>>>>>

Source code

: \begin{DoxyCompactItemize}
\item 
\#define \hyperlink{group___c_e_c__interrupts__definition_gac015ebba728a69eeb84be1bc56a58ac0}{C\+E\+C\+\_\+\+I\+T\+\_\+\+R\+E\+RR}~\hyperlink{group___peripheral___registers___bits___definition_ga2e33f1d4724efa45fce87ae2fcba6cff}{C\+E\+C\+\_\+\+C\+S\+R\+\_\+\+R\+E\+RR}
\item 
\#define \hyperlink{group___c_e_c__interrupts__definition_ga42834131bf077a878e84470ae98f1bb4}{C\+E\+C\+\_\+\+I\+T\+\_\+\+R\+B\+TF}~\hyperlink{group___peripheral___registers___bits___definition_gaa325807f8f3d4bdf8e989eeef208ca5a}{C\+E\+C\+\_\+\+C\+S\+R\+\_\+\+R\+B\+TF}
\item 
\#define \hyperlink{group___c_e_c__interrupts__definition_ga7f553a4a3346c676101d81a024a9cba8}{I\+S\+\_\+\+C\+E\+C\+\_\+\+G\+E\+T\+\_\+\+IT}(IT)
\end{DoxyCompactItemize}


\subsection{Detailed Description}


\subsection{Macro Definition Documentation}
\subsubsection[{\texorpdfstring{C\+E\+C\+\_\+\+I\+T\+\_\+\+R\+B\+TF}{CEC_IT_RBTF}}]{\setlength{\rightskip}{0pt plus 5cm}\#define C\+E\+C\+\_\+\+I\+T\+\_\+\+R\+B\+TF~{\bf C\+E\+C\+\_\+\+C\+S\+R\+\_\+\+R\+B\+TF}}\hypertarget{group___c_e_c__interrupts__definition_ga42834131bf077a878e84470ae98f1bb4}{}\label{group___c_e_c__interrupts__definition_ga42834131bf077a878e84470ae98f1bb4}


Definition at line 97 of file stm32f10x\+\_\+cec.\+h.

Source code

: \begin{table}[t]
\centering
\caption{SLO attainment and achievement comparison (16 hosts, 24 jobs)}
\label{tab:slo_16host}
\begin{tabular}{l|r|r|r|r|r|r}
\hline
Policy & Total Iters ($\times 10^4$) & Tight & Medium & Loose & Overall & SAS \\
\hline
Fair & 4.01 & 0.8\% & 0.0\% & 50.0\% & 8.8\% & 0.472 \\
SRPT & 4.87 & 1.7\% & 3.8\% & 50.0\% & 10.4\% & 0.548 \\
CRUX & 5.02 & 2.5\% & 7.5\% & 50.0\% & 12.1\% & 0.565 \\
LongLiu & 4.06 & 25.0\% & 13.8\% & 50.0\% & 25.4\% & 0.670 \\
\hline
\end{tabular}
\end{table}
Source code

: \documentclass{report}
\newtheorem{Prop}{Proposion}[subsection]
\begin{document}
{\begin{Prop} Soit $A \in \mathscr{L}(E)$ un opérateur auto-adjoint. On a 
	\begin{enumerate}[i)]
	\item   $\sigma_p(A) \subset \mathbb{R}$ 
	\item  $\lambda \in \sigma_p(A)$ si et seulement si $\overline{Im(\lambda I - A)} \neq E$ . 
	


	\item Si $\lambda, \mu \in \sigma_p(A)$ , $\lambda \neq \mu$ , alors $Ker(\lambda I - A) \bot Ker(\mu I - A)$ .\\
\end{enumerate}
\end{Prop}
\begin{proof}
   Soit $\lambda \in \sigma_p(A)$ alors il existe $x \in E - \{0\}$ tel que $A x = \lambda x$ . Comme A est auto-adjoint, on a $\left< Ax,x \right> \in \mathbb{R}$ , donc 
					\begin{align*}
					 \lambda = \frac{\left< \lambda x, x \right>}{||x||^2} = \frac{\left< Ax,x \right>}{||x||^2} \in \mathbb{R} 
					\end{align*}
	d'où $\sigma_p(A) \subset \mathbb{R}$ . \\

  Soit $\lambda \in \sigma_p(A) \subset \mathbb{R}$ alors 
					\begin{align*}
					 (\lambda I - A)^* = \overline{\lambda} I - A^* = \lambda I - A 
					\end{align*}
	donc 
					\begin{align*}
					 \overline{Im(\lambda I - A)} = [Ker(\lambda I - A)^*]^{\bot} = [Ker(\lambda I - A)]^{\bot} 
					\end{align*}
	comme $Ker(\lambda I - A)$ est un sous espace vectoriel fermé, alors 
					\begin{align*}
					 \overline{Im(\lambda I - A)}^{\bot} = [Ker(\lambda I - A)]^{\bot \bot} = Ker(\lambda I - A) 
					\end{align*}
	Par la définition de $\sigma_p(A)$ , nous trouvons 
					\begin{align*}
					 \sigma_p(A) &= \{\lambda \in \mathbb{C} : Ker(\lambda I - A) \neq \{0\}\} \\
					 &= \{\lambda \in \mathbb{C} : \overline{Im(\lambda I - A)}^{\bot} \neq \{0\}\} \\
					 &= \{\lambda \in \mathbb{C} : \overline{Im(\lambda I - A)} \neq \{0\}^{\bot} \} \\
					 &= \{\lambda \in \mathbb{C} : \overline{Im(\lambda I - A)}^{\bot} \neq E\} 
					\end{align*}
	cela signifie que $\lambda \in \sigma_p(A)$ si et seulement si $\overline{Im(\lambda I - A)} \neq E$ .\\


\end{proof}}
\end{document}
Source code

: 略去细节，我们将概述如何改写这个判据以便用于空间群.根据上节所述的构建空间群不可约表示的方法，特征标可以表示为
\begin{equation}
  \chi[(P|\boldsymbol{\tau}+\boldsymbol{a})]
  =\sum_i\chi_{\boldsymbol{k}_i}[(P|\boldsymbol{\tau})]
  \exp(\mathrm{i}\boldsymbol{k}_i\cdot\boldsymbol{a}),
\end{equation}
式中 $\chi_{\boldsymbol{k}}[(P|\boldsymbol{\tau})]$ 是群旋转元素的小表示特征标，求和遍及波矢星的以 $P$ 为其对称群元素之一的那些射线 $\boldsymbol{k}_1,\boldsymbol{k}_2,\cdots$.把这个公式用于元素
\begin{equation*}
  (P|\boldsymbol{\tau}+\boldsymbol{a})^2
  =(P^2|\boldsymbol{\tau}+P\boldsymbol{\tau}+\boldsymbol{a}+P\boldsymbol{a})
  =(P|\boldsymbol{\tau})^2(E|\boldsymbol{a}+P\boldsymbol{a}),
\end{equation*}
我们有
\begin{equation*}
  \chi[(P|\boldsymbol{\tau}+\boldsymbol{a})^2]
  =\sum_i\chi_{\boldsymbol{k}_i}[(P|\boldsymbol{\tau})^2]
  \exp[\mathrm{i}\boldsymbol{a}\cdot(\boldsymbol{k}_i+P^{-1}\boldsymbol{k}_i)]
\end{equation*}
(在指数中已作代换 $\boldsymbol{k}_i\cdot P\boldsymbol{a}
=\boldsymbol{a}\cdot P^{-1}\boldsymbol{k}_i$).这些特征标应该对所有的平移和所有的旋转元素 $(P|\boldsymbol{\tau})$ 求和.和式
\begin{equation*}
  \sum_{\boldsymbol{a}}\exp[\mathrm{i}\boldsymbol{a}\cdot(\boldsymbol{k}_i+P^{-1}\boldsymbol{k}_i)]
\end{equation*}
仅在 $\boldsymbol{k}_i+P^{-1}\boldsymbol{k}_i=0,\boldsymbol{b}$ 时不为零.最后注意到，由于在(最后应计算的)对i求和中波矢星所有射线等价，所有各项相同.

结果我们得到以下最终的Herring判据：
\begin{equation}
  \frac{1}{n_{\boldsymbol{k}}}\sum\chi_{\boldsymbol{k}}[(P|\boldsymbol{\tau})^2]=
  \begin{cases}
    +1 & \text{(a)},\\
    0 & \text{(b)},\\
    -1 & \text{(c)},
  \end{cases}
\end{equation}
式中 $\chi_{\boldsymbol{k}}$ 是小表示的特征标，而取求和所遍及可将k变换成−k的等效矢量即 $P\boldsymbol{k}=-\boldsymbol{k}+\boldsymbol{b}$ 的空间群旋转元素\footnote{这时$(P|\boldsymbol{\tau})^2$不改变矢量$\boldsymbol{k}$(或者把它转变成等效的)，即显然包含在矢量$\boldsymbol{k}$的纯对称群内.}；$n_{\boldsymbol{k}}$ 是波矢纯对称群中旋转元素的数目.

<<<<<

Where the word "label" shows up in a line of the entries above, copy that line.

- [Finished exercise]
\subsubsection[{\texorpdfstring{C\+E\+C\+\_\+\+I\+T\+\_\+\+R\+B\+TF}{CEC_IT_RBTF}}]{\setlength{\rightskip}{0pt plus 5cm}\#define C\+E\+C\+\_\+\+I\+T\+\_\+\+R\+B\+TF~{\bf C\+E\+C\+\_\+\+C\+S\+R\+\_\+\+R\+B\+TF}}\hypertarget{group___c_e_c__interrupts__definition_ga42834131bf077a878e84470ae98f1bb4}{}\label{group___c_e_c__interrupts__definition_ga42834131bf077a878e84470ae98f1bb4}
\label{tab:slo_16host}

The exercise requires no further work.